When working at scale:

  • Use the per-resource region argument when targeting multiple regions in the same account.
  • Use aliases for cross-account deployments, global services (IAM, Route 53, CloudFront), or whenever you need different provider-level settings (default tags, custom endpoints, retry configs).
  • Always pass providers explicitly into modules (providers = { aws = aws, aws.prod = aws.prod }) to avoid child modules accidentally picking up the wrong one.

Aliases make intent explicit: you can see at a glance which account or context a resource belongs to. Without them, it’s easy to create resources in the wrong place; a mistake that often isn’t caught until production.

2. Secrets and Sensitive Data

(edited: thanks to mbarr in the comments for pointing out that as of version 1.10, terraform introduced ephemeral values.)

Managing secrets has always been one of Terraform’s awkward edges. By default, arguments like password or secret_string get stored in both plan and state files. That makes rotation and compliance harder than it should be.

Terraform 1.10 introduced ephemeral values; inputs, outputs, and ephemeral resources that only exist during a run. Terraform 1.11 extended this with write-only arguments on managed resources. These accept a value at apply time but never persist it into state. Together, these features give us a way to inject and consume secrets without leaving them lying around in plain text.

Pattern: generate → store (optional) → consume (write-only)

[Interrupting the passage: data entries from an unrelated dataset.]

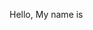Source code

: Hello, My name is

<script>
  new TypeIt("#simpleUsage", {
  strings: "This is a simple string.",
  speed: 50,
  waitUntilVisible: true,
}).go();
</script>
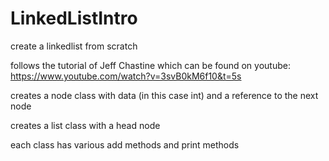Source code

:# LinkedListIntro
create a linkedlist from scratch

follows the tutorial of Jeff Chastine which can be found on youtube:
https://www.youtube.com/watch?v=3svB0kM6f10&t=5s

creates a node class with data (in this case int) and a reference to the next node

creates a list class with a head node

each class has various add methods and print methods
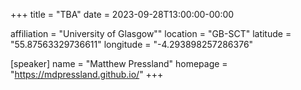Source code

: +++
title = "TBA"
date = 2023-09-28T13:00:00-00:00

affiliation = "University of Glasgow""
location = "GB-SCT"
latitude = "55.87563329736611"
longitude = "-4.293898257286376"

[speaker]
  name = "Matthew Pressland"
    homepage = "https://mdpressland.github.io/"
+++
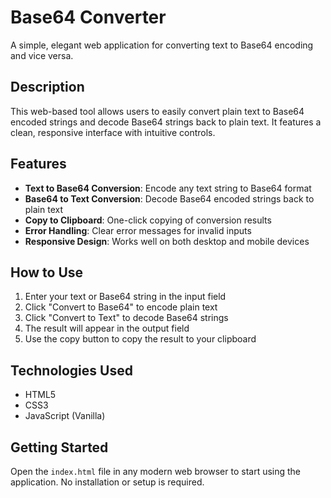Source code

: # Base64 Converter

A simple, elegant web application for converting text to Base64 encoding and vice versa.

## Description

This web-based tool allows users to easily convert plain text to Base64 encoded strings and decode Base64 strings back to plain text. It features a clean, responsive interface with intuitive controls.

## Features

- **Text to Base64 Conversion**: Encode any text string to Base64 format
- **Base64 to Text Conversion**: Decode Base64 encoded strings back to plain text
- **Copy to Clipboard**: One-click copying of conversion results
- **Error Handling**: Clear error messages for invalid inputs
- **Responsive Design**: Works well on both desktop and mobile devices

## How to Use

1. Enter your text or Base64 string in the input field
2. Click "Convert to Base64" to encode plain text
3. Click "Convert to Text" to decode Base64 strings
4. The result will appear in the output field
5. Use the copy button to copy the result to your clipboard

## Technologies Used

- HTML5
- CSS3
- JavaScript (Vanilla)

## Getting Started

Open the `index.html` file in any modern web browser to start using the application. No installation or setup is required.
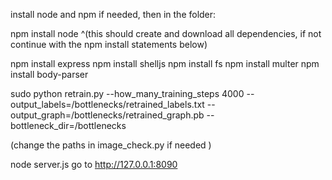 install node and npm if needed, then in the folder:

npm install node
^(this should create and download all dependencies, if not continue with the npm install statements below)

npm install express
npm install shelljs
npm install fs
npm install multer
npm install body-parser

sudo python retrain.py --how_many_training_steps 4000 --output_labels=/bottlenecks/retrained_labels.txt --output_graph=/bottlenecks/retrained_graph.pb --bottleneck_dir=/bottlenecks


(change the paths in image_check.py if needed )

node server.js
go to http://127.0.0.1:8090

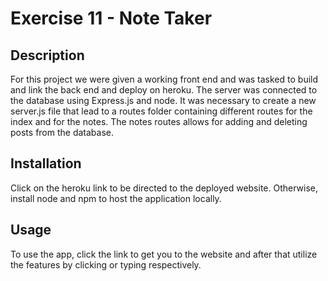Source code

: # Exercise 11 - Note Taker 

## Description
For this project we were given a working front end and was tasked to build and link the back end and deploy on heroku. The server was connected to the database using Express.js and node. It was necessary to create a new server.js file that lead to a routes folder containing different routes for the index and for the notes. The notes routes allows for adding and deleting posts from the database. 

## Installation 
Click on the heroku link to be directed to the deployed website. Otherwise, install node and npm to host the application locally.

## Usage
To use the app, click the link to get you to the website and after that utilize the features by clicking or typing respectively. 
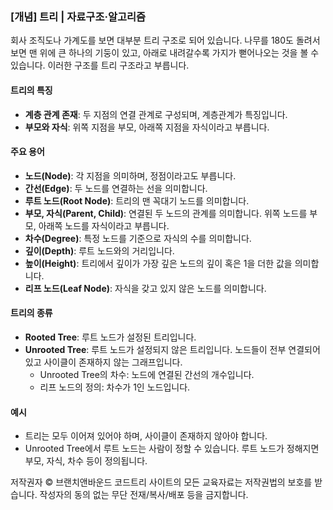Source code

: ### [개념] 트리 | 자료구조·알고리즘

회사 조직도나 가계도를 보면 대부분 트리 구조로 되어 있습니다. 나무를 180도 돌려서 보면 맨 위에 큰 하나의 기둥이 있고, 아래로 내려갈수록 가지가 뻗어나오는 것을 볼 수 있습니다. 이러한 구조를 트리 구조라고 부릅니다.

#### 트리의 특징
- **계층 관계 존재**: 두 지점의 연결 관계로 구성되며, 계층관계가 특징입니다.
- **부모와 자식**: 위쪽 지점을 부모, 아래쪽 지점을 자식이라고 부릅니다.

#### 주요 용어
- **노드(Node)**: 각 지점을 의미하며, 정점이라고도 부릅니다.
- **간선(Edge)**: 두 노드를 연결하는 선을 의미합니다.
- **루트 노드(Root Node)**: 트리의 맨 꼭대기 노드를 의미합니다.
- **부모, 자식(Parent, Child)**: 연결된 두 노드의 관계를 의미합니다. 위쪽 노드를 부모, 아래쪽 노드를 자식이라고 부릅니다.
- **차수(Degree)**: 특정 노드를 기준으로 자식의 수를 의미합니다.
- **깊이(Depth)**: 루트 노드와의 거리입니다.
- **높이(Height)**: 트리에서 깊이가 가장 깊은 노드의 깊이 혹은 1을 더한 값을 의미합니다.
- **리프 노드(Leaf Node)**: 자식을 갖고 있지 않은 노드를 의미합니다.

#### 트리의 종류
- **Rooted Tree**: 루트 노드가 설정된 트리입니다.
- **Unrooted Tree**: 루트 노드가 설정되지 않은 트리입니다. 노드들이 전부 연결되어 있고 사이클이 존재하지 않는 그래프입니다.
  - Unrooted Tree의 차수: 노드에 연결된 간선의 개수입니다.
  - 리프 노드의 정의: 차수가 1인 노드입니다.

#### 예시
- 트리는 모두 이어져 있어야 하며, 사이클이 존재하지 않아야 합니다.
- Unrooted Tree에서 루트 노드는 사람이 정할 수 있습니다. 루트 노드가 정해지면 부모, 자식, 차수 등이 정의됩니다.

저작권자 © 브랜치앤바운드
코드트리 사이트의 모든 교육자료는 저작권법의 보호를 받습니다. 작성자의 동의 없는 무단 전재/복사/배포 등을 금지합니다.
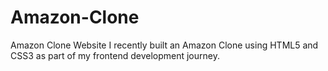 # Amazon-Clone
 Amazon Clone Website  I recently built an Amazon Clone using HTML5 and CSS3 as part of my frontend development journey.
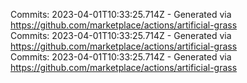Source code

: Commits: 2023-04-01T10:33:25.714Z - Generated via https://github.com/marketplace/actions/artificial-grass
<br>
Commits: 2023-04-01T10:33:25.714Z - Generated via https://github.com/marketplace/actions/artificial-grass
<br>
Commits: 2023-04-01T10:33:25.714Z - Generated via https://github.com/marketplace/actions/artificial-grass
<br>
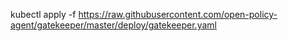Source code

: 
kubectl apply -f https://raw.githubusercontent.com/open-policy-agent/gatekeeper/master/deploy/gatekeeper.yaml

# 1) Create a temporary password (ephemeral resource)
ephemeral "random_password" "db" {
length = 20
override_special = "!#$%&*()-_=+[]{}<>:?"
}

# 2) (Optional) Persist it securely without exposing state
resource "aws_secretsmanager_secret" "db_pw" {
name = "db_password"
}

resource "aws_secretsmanager_secret_version" "db_pw" {
secret_id = aws_secretsmanager_secret.db_pw.id
secret_string_wo = ephemeral.random_password.db.result # write-only
secret_string_wo_version = 1
}

# 3) Consume via write-only arguments on the target resource
resource "aws_db_instance" "db" {
engine = "postgres"
instance_class = "db.t3.micro"
allocated_storage = 20
username = "appuser"
# write-only args: used during apply, never stored in plan/state
password_wo = ephemeral.random_password.db.result
password_wo_version = 1
}

Key points:

  • Ephemeral blocks generate values that live only during the run.
  • Write-only arguments prevent secrets from ever appearing in plan or state.
  • Providers (like AWS) expose specific write-only fields such as password_wo or secret_string_wo. Not every resource supports them yet, so check provider docs.

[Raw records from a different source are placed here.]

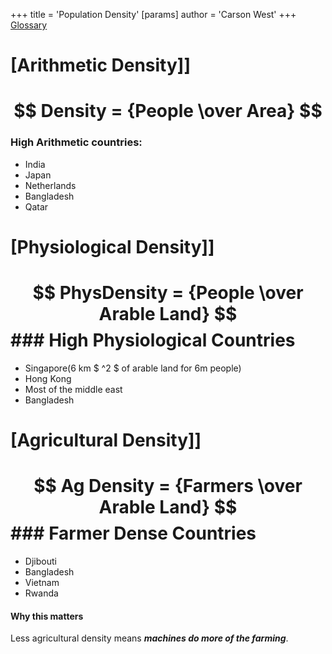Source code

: +++
 title = 'Population Density'
[params]
	author = 'Carson West'
+++
 [Glossary](./../glossary/)

# [Arithmetic Density]]
#  $$  Density = {People \over Area}  $$  

### High Arithmetic countries:
- India
- Japan
- Netherlands
- Bangladesh
- Qatar


# [Physiological Density]]
#  $$  PhysDensity = {People \over Arable Land}  $$  ### High Physiological Countries
- Singapore(6 km $ ^2 $  of arable land for 6m people)
- Hong Kong
- Most of the middle east
- Bangladesh
# [Agricultural Density]]
#  $$ Ag Density = {Farmers \over Arable Land}  $$  ### Farmer Dense Countries
- Djibouti
- Bangladesh
- Vietnam
- Rwanda
#### Why this matters
Less agricultural density means **___machines do more of the farming___**.
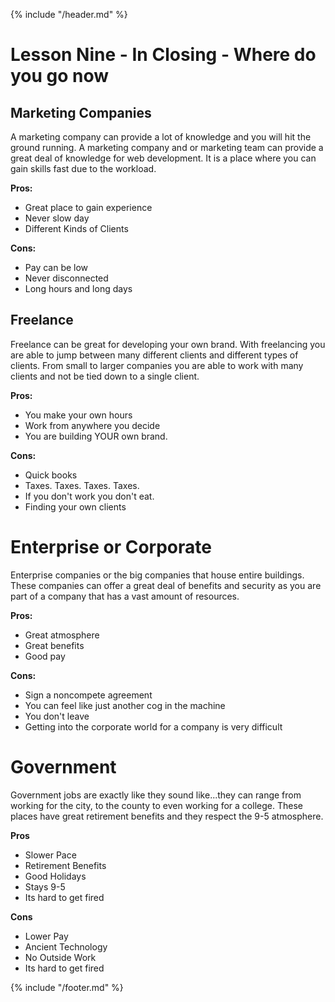 {% include "/header.md" %}
# Lesson Nine - In Closing - Where do you go now

## Marketing Companies 

A marketing company can provide a lot of knowledge and you will hit the ground running. A marketing company and or marketing team can provide a great deal of knowledge for web development. It is a place where you can gain skills fast due to the workload.

**Pros:**
* Great place to gain experience 
* Never slow day
* Different Kinds of Clients

**Cons:**
* Pay can be low
* Never disconnected 
* Long hours and long days 

## Freelance 

Freelance can be great for developing your own brand. With freelancing you are able to jump between many different clients and different types of clients. From small to larger companies you are able to work with many clients and not be tied down to a single client. 

**Pros:**
* You make your own hours
* Work from anywhere you decide 
* You are building YOUR own brand.

**Cons:**
* Quick books
* Taxes. Taxes. Taxes. Taxes.
* If you don't work you don't eat.
* Finding your own clients

# Enterprise or Corporate

Enterprise companies or the big companies that house entire buildings. These companies can offer a great deal of benefits and security as you are part of a company that has a vast amount of resources. 

**Pros:**
* Great atmosphere 
* Great benefits 
* Good pay

**Cons:**
* Sign a noncompete agreement
* You can feel like just another cog in the machine 
* You don't leave 
* Getting into the corporate world for a company is very difficult


# Government 

Government jobs are exactly like they sound like...they can range from working for the city, to the county to even working for a college. These places have great retirement benefits and they respect the 9-5 atmosphere.

**Pros**
* Slower Pace
* Retirement Benefits
* Good Holidays
* Stays 9-5
* Its hard to get fired

**Cons**
* Lower Pay
* Ancient Technology
* No Outside Work
* Its hard to get fired



{% include "/footer.md" %}
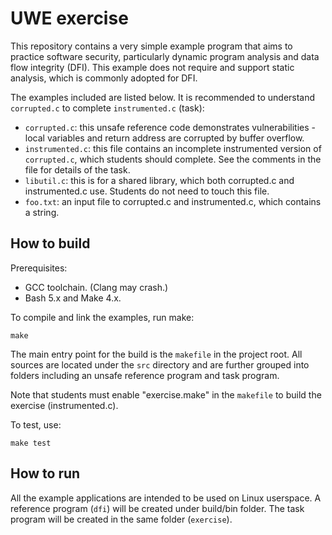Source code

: # UWE exercise

This repository contains a very simple example program that aims 
to practice software security, particularly dynamic program analysis 
and data flow integrity (DFI). This example does not require and 
support static analysis, which is commonly adopted for DFI.

The examples included are listed below. It is recommended to understand
`corrupted.c` to complete `instrumented.c` (task):

 - `corrupted.c`: this unsafe reference code demonstrates vulnerabilities - 
   local variables and return address are corrupted by buffer overflow. 
 - `instrumented.c`: this file contains an incomplete instrumented version
    of `corrupted.c`, which students should complete. See the comments 
    in the file for details of the task.
 - `libutil.c`: this is for a shared library, which both corrupted.c and
    instrumented.c use. Students do not need to touch this file.
 - `foo.txt`: an input file to corrupted.c and instrumented.c, which contains
    a string.

## How to build

Prerequisites:

 - GCC toolchain. (Clang may crash.)
 - Bash 5.x and Make 4.x.

To compile and link the examples, run make:

    make

The main entry point for the build is the `makefile` in the project root.
All sources are located under the `src` directory and are further grouped
into folders including an unsafe reference program and task program. 

Note that students must enable "exercise.make" in the `makefile` to 
build the exercise (instrumented.c). 

To test, use:

    make test

## How to run

All the example applications are intended to be used on Linux userspace. 
A reference program (`dfi`) will be created under build/bin folder.
The task program will be created in the same folder (`exercise`).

In short, use ephemeral to create or fetch sensitive values, and use write-only arguments to consume them safely. This removes one of the main reasons secrets have historically leaked into Terraform state files.

3. Modules at Scale

When you manage multiple similar resources, you want to avoid brittle addressing. Using count gives you array-style indexes, and if the order changes, Terraform thinks resources must be destroyed and recreated.

To help with this, use for_each, which uses map keys for stable addressing.

locals {
buckets = {
analytics = { versioning = true }
archive = { versioning = false }
}
}

resource "aws_s3_bucket" "b" {
for_each = local.buckets
bucket = "company-${each.key}"
}
  • Adding or removing entries doesn’t renumber the whole set.
  • Keys act as stable IDs, making refactors safer.

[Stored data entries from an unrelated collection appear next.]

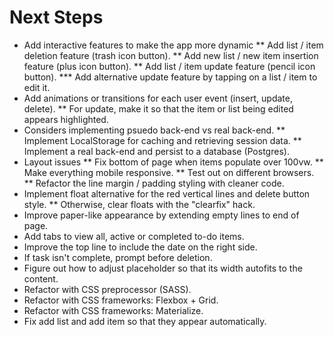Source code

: # Next Steps
* Add interactive features to make the app more dynamic
** Add list / item deletion feature (trash icon button).
** Add new list / new item insertion feature (plus icon button).
** Add list / item update feature (pencil icon button).
*** Add alternative update feature by tapping on a list / item to edit it.
* Add animations or transitions for each user event (insert, update, delete).
** For update, make it so that the item or list being edited appears highlighted.
* Considers implementing psuedo back-end vs real back-end.
** Implement LocalStorage for caching and retrieving session data.
** Implement a real back-end and persist to a database (Postgres).
* Layout issues
** Fix bottom of page when items populate over 100vw.
** Make everything mobile responsive.
** Test out on different browsers.
** Refactor the line margin / padding styling with cleaner code.
* Implement float alternative for the red vertical lines and delete button style.
** Otherwise, clear floats with the "clearfix" hack.
* Improve paper-like appearance by extending empty lines to end of page.
* Add tabs to view all, active or completed to-do items.
* Improve the top line to include the date on the right side.
* If task isn't complete, prompt before deletion.
* Figure out how to adjust placeholder so that its width autofits to the content.
* Refactor with CSS preprocessor (SASS).
* Refactor with CSS frameworks: Flexbox + Grid.
* Refactor with CSS frameworks: Materialize.
* Fix add list and add item so that they appear automatically.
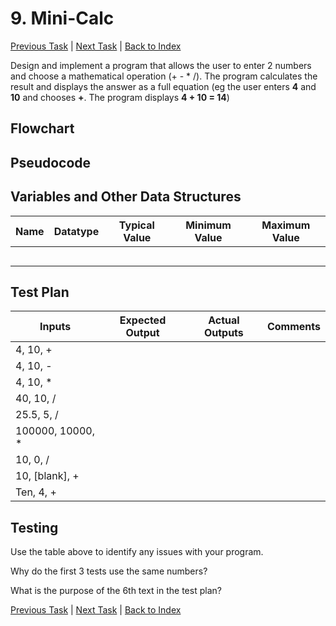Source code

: # 9. Mini-Calc

[Previous Task](08_volume_and_surface_calc.md) | [Next Task](10_cafe_adder.md) | [Back to Index](00_index.md)

Design and implement a program that allows the user to enter 2 numbers and choose a mathematical operation (+ - * /). The program calculates the result and displays the answer as a full equation (eg the user enters **4** and **10** and chooses **+**. The program displays **4 + 10 = 14**)

## Flowchart

## Pseudocode

## Variables and Other Data Structures

|Name|Datatype|Typical Value|Minimum Value|Maximum Value|
|-|-|-|-|-|
| | | | | |
| | | | | |
| | | | | |
| | | | | |
| | | | | |

## Test Plan
|Inputs|Expected Output|Actual Outputs|Comments|
|-|-|-|-|
|4, 10, +| | | |
|4, 10, -| | | |
|4, 10, *| | | |
|40, 10, /| | | |
|25.5, 5, /| | | |
|100000, 10000, *| | | |
|10, 0, /| | | |
|10, \[blank\], +| | | |
|Ten, 4, +| | | |

## Testing

Use the table above to identify any issues with your program.

Why do the first 3 tests use the same numbers?

What is the purpose of the 6th text in the test plan?

[Previous Task](08_volume_and_surface_calc.md) | [Next Task](10_cafe_adder.md) | [Back to Index](00_index.md)
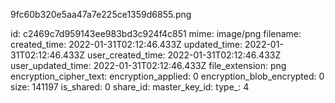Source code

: 9fc60b320e5aa47a7e225ce1359d6855.png

id: c2469c7d959143ee983bd3c924f4c851
mime: image/png
filename: 
created_time: 2022-01-31T02:12:46.433Z
updated_time: 2022-01-31T02:12:46.433Z
user_created_time: 2022-01-31T02:12:46.433Z
user_updated_time: 2022-01-31T02:12:46.433Z
file_extension: png
encryption_cipher_text: 
encryption_applied: 0
encryption_blob_encrypted: 0
size: 141197
is_shared: 0
share_id: 
master_key_id: 
type_: 4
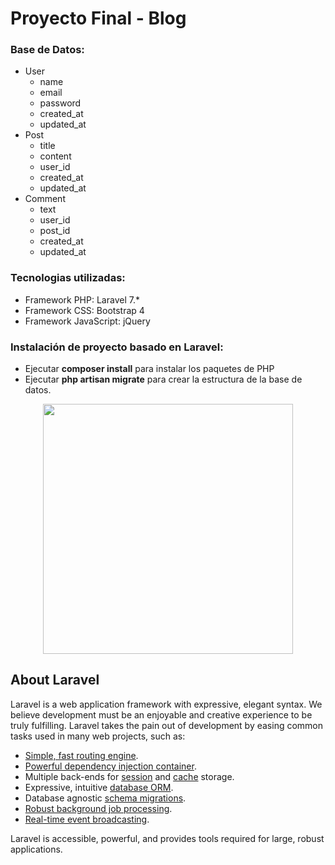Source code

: <h1>Proyecto Final - Blog</h1>

<h3>Base de Datos:</h3>
<ul>
    <li>
    User
    <ul>
        <li>name</li>
        <li>email</li>
        <li>password</li>
        <li>created_at</li>
        <li>updated_at</li>
    </ul>
    </li>
    <li>
    Post
    <ul>
        <li>title</li>
        <li>content</li>
        <li>user_id</li>
        <li>created_at</li>
        <li>updated_at</li>
    </ul>
    </li>
    <li>
    Comment
    <ul>
        <li>text</li>
        <li>user_id</li>
        <li>post_id</li>
        <li>created_at</li>
        <li>updated_at</li>
    </ul>
    </li>
</ul>

<h3>Tecnologias utilizadas:</h3>

<ul>
    <li>Framework PHP: Laravel 7.*</li>
    <li>Framework CSS: Bootstrap 4</li>
    <li>Framework JavaScript: jQuery</li>
</ul>

<h3>Instalación de proyecto basado en Laravel:</h3>

<ul>
    <li>Ejecutar <strong>composer install</strong> para instalar los paquetes de PHP</li>
    <li>Ejecutar <strong>php artisan migrate</strong> para crear la estructura de la base de datos.</li>
</ul>

<p align="center"><img src="https://res.cloudinary.com/dtfbvvkyp/image/upload/v1566331377/laravel-logolockup-cmyk-red.svg" width="400"></p>

## About Laravel

Laravel is a web application framework with expressive, elegant syntax. We believe development must be an enjoyable and creative experience to be truly fulfilling. Laravel takes the pain out of development by easing common tasks used in many web projects, such as:

- [Simple, fast routing engine](https://laravel.com/docs/routing).
- [Powerful dependency injection container](https://laravel.com/docs/container).
- Multiple back-ends for [session](https://laravel.com/docs/session) and [cache](https://laravel.com/docs/cache) storage.
- Expressive, intuitive [database ORM](https://laravel.com/docs/eloquent).
- Database agnostic [schema migrations](https://laravel.com/docs/migrations).
- [Robust background job processing](https://laravel.com/docs/queues).
- [Real-time event broadcasting](https://laravel.com/docs/broadcasting).

Laravel is accessible, powerful, and provides tools required for large, robust applications.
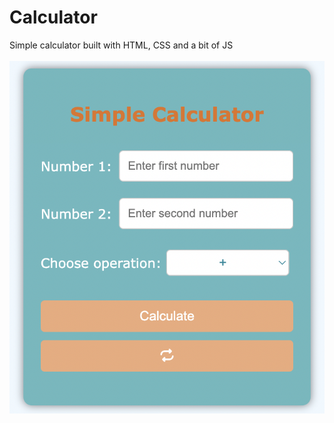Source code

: # Calculator
Simple calculator built with HTML, CSS and a bit of JS<br><br>
<img src="/assets/img/Calculator Screen.png">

I’ve seen teams wipe production buckets because they added a new entry at the top of a count list. for_each removes that risk.

4. Conditional Resources

Not every environment needs every resource. A bastion host may only be needed in production. A costlier logging setup might be disabled in dev. Without conditional logic, you either duplicate code or risk mistakes by commenting things out.

Use for_each (or count) conditionals to create resources only when required.

resource "aws_instance" "bastion" {
for_each = var.environment == "prod" ? { "prod" = true } : {}
ami = "ami-0abcd1234"
instance_type = "t3.micro"
}

Why this matters:

  • This keeps your stacks consistent across environments.
  • The plan output will clearly show whether the resource exists.
  • Avoids drift between environments caused by manual hacks.

As mentioned earier, I prefer for_each over count so the addressing stays stable when you later extend the config.

5. Dynamic Blocks

Terraform resources often have nested arguments (like security group rules). Copy-pasting them quickly becomes unmaintainable, especially when rules differ by environment or input.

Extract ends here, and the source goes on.